I have to be honest; I'm not quite sure that I follow your logic here.  Say that we have two spells.  In Spell 1, the spell works on items A and B, but it has different effects if cast on item A than it does if cast on item B.  In spell 2, the spell states that it works on item A, and has specific effects if item A is damaged or if certain parts of item A are not present.

Would this lead you to conclude that items A and B are the same or different?

Now we add the complication that item B is _a part_ of item A.

Is an arm the same as a body?  Is an intestinal tract a corpse?  If not, why not?
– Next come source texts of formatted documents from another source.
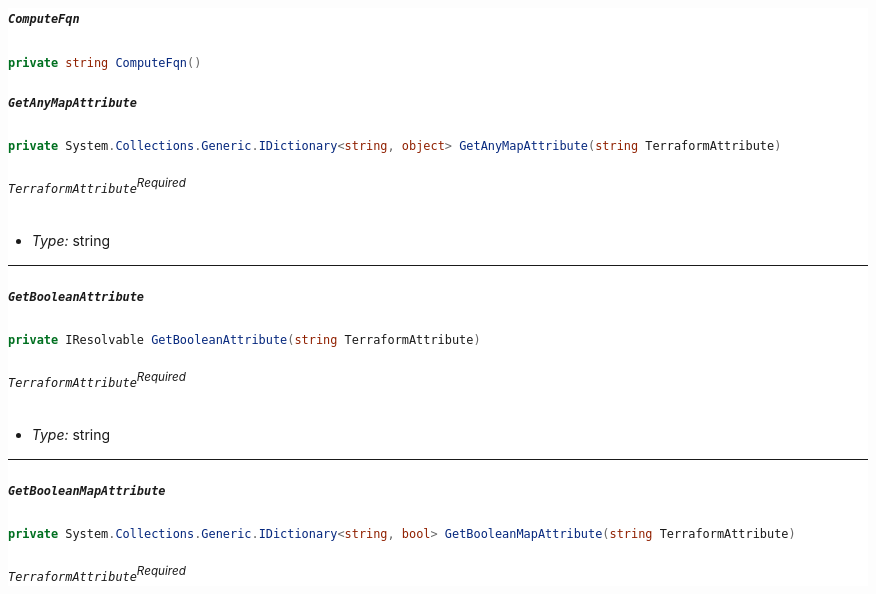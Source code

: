 
##### `ComputeFqn` <a name="ComputeFqn" id="@cdktf/provider-kubernetes.storageClass.StorageClassMetadataOutputReference.computeFqn"></a>

```csharp
private string ComputeFqn()
```

##### `GetAnyMapAttribute` <a name="GetAnyMapAttribute" id="@cdktf/provider-kubernetes.storageClass.StorageClassMetadataOutputReference.getAnyMapAttribute"></a>

```csharp
private System.Collections.Generic.IDictionary<string, object> GetAnyMapAttribute(string TerraformAttribute)
```

###### `TerraformAttribute`<sup>Required</sup> <a name="TerraformAttribute" id="@cdktf/provider-kubernetes.storageClass.StorageClassMetadataOutputReference.getAnyMapAttribute.parameter.terraformAttribute"></a>

- *Type:* string

---

##### `GetBooleanAttribute` <a name="GetBooleanAttribute" id="@cdktf/provider-kubernetes.storageClass.StorageClassMetadataOutputReference.getBooleanAttribute"></a>

```csharp
private IResolvable GetBooleanAttribute(string TerraformAttribute)
```

###### `TerraformAttribute`<sup>Required</sup> <a name="TerraformAttribute" id="@cdktf/provider-kubernetes.storageClass.StorageClassMetadataOutputReference.getBooleanAttribute.parameter.terraformAttribute"></a>

- *Type:* string

---

##### `GetBooleanMapAttribute` <a name="GetBooleanMapAttribute" id="@cdktf/provider-kubernetes.storageClass.StorageClassMetadataOutputReference.getBooleanMapAttribute"></a>

```csharp
private System.Collections.Generic.IDictionary<string, bool> GetBooleanMapAttribute(string TerraformAttribute)
```

###### `TerraformAttribute`<sup>Required</sup> <a name="TerraformAttribute" id="@cdktf/provider-kubernetes.storageClass.StorageClassMetadataOutputReference.getBooleanMapAttribute.parameter.terraformAttribute"></a>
Or, another way to look at it:  You have two spells, both of which work on item A, but both of which work differently if some particular part of parts of item A are missing.  In the case of animate dead, the parts are the soft tissues.  In the case of speak with dead, the part is the mouth.  If skeleton is synonomous with corpse, why isn't mouth?


RC


----------



## Raven Crowking (May 11, 2005)

Markn said:
			
		

> As for Webster, or any other dictionary, I would caution as using these to define words found in D&D (or most other games for that matter).  In D&D, skeleton and corpse are keywords or classifications if you will.  They are not meant to be used with literal translations from dictionaries... For example, I don't think you'll find walking undead as the definition for skeleton in the dictionary (although I could be wrong since I haven't checked).
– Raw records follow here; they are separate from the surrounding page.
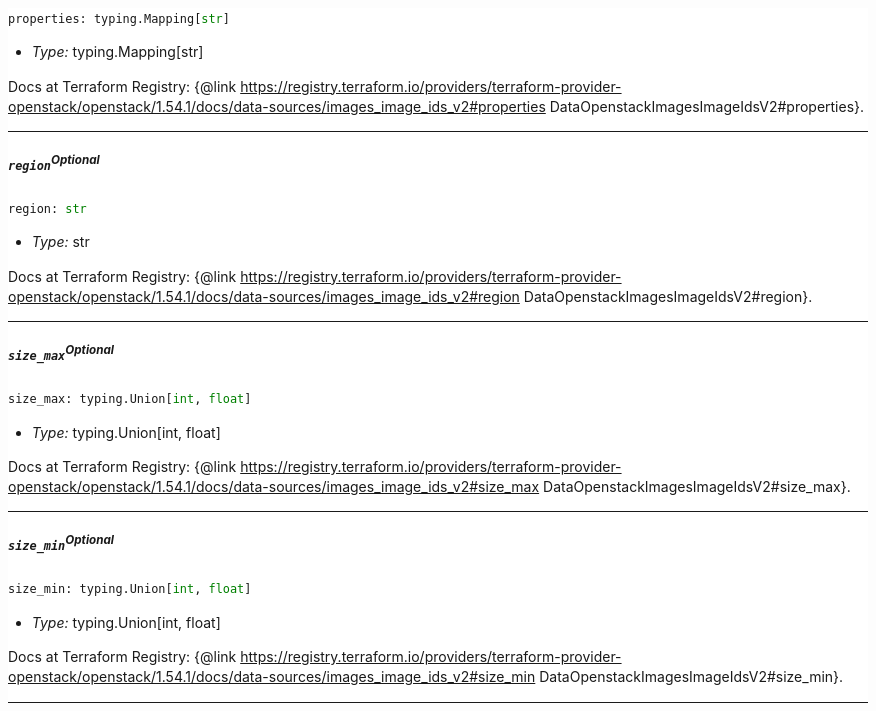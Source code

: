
 ```python
properties: typing.Mapping[str]
```

- *Type:* typing.Mapping[str]

Docs at Terraform Registry: {@link https://registry.terraform.io/providers/terraform-provider-openstack/openstack/1.54.1/docs/data-sources/images_image_ids_v2#properties DataOpenstackImagesImageIdsV2#properties}.

---

##### `region`<sup>Optional</sup> <a name="region" id="@ithings/cdktf-provider-openstack.dataOpenstackImagesImageIdsV2.DataOpenstackImagesImageIdsV2Config.property.region"></a>

```python
region: str
```

- *Type:* str

Docs at Terraform Registry: {@link https://registry.terraform.io/providers/terraform-provider-openstack/openstack/1.54.1/docs/data-sources/images_image_ids_v2#region DataOpenstackImagesImageIdsV2#region}.

---

##### `size_max`<sup>Optional</sup> <a name="size_max" id="@ithings/cdktf-provider-openstack.dataOpenstackImagesImageIdsV2.DataOpenstackImagesImageIdsV2Config.property.sizeMax"></a>

```python
size_max: typing.Union[int, float]
```

- *Type:* typing.Union[int, float]

Docs at Terraform Registry: {@link https://registry.terraform.io/providers/terraform-provider-openstack/openstack/1.54.1/docs/data-sources/images_image_ids_v2#size_max DataOpenstackImagesImageIdsV2#size_max}.

---

##### `size_min`<sup>Optional</sup> <a name="size_min" id="@ithings/cdktf-provider-openstack.dataOpenstackImagesImageIdsV2.DataOpenstackImagesImageIdsV2Config.property.sizeMin"></a>

```python
size_min: typing.Union[int, float]
```

- *Type:* typing.Union[int, float]

Docs at Terraform Registry: {@link https://registry.terraform.io/providers/terraform-provider-openstack/openstack/1.54.1/docs/data-sources/images_image_ids_v2#size_min DataOpenstackImagesImageIdsV2#size_min}.

---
Obviously, if there is a specific definition inherent in the game system, then that definition takes precedence where it applies.  Otherwise, standard language usage must apply.  What possible value can any game manual have if it cannot be read and understood in the language in which it is printed?


----------



## Markn (May 12, 2005)

Raven Crowking said:
			
		

> I have to be honest; I'm not quite sure that I follow your logic here.  Say that we have two spells.  In Spell 1, the spell works on items A and B, but it has different effects if cast on item A than it does if cast on item B.  In spell 2, the spell states that it works on item A, and has specific effects if item A is damaged or if certain parts of item A are not present.
> 
> Would this lead you to conclude that items A and B are the same or different?
> 
> ...




OK, here's what I was trying to say...If spell 1 specifically talks about A and B and they are defined as different (meaning B is a skeleton and A is a zombie) then spell 1 is stating it has different effects for A and B.  Now Spell 2, talks about A and I have always thought that B included A in this case and thus did not need to be quantified.  However, after reading Animate Dead and seeing the detail they use to discuss corspe, skeleton and zombie you now have convinced me that my ruling is wrong.  Kudos to you for winning the battle of attrition...
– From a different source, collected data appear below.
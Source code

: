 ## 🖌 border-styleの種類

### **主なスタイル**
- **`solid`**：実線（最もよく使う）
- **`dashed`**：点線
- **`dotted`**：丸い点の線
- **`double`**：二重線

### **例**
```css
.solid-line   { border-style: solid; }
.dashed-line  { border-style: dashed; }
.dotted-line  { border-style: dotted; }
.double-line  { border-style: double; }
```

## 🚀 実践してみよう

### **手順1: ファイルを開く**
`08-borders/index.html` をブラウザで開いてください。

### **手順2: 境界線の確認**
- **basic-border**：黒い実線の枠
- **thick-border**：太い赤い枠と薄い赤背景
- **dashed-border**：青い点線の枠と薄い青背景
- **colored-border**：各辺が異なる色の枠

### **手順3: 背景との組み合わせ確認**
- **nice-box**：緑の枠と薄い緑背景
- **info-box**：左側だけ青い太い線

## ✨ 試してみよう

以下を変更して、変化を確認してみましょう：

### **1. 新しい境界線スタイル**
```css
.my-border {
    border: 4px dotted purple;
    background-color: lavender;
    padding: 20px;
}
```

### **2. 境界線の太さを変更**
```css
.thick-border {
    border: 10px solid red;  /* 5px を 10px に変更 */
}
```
Now my next question to you is:  What do you do for a living?  I feel like I have been discussing this with all my high school/college teachers combined....Sheesh.  Either that or some Harvard debate champion.  Good job.


----------



## Raven Crowking (May 12, 2005)

Markn said:
			
		

> OK, here's what I was trying to say...If spell 1 specifically talks about A and B and they are defined as different (meaning B is a skeleton and A is a zombie) then spell 1 is stating it has different effects for A and B.  Now Spell 2, talks about A and I have always thought that B included A in this case and thus did not need to be quantified.  However, after reading Animate Dead and seeing the detail they use to discuss corspe, skeleton and zombie you now have convinced me that my ruling is wrong.  Kudos to you for winning the battle of attrition...





What if spell 1 says a corpse turns into a zombie and a skeleton turns into an animated skeleton?  Object A is corpse, object B is animated skeleton.

In any event, it is not my intention to convince you that your ruling is wrong; merely to demonstrate that DM-Rocco's ruling is neither wrong nor unreasonable.

Certainly, I wouldn't want to win a "battle of attrition."  Either a point has merit or it does not; repeating an invalid point does not make it any more valid.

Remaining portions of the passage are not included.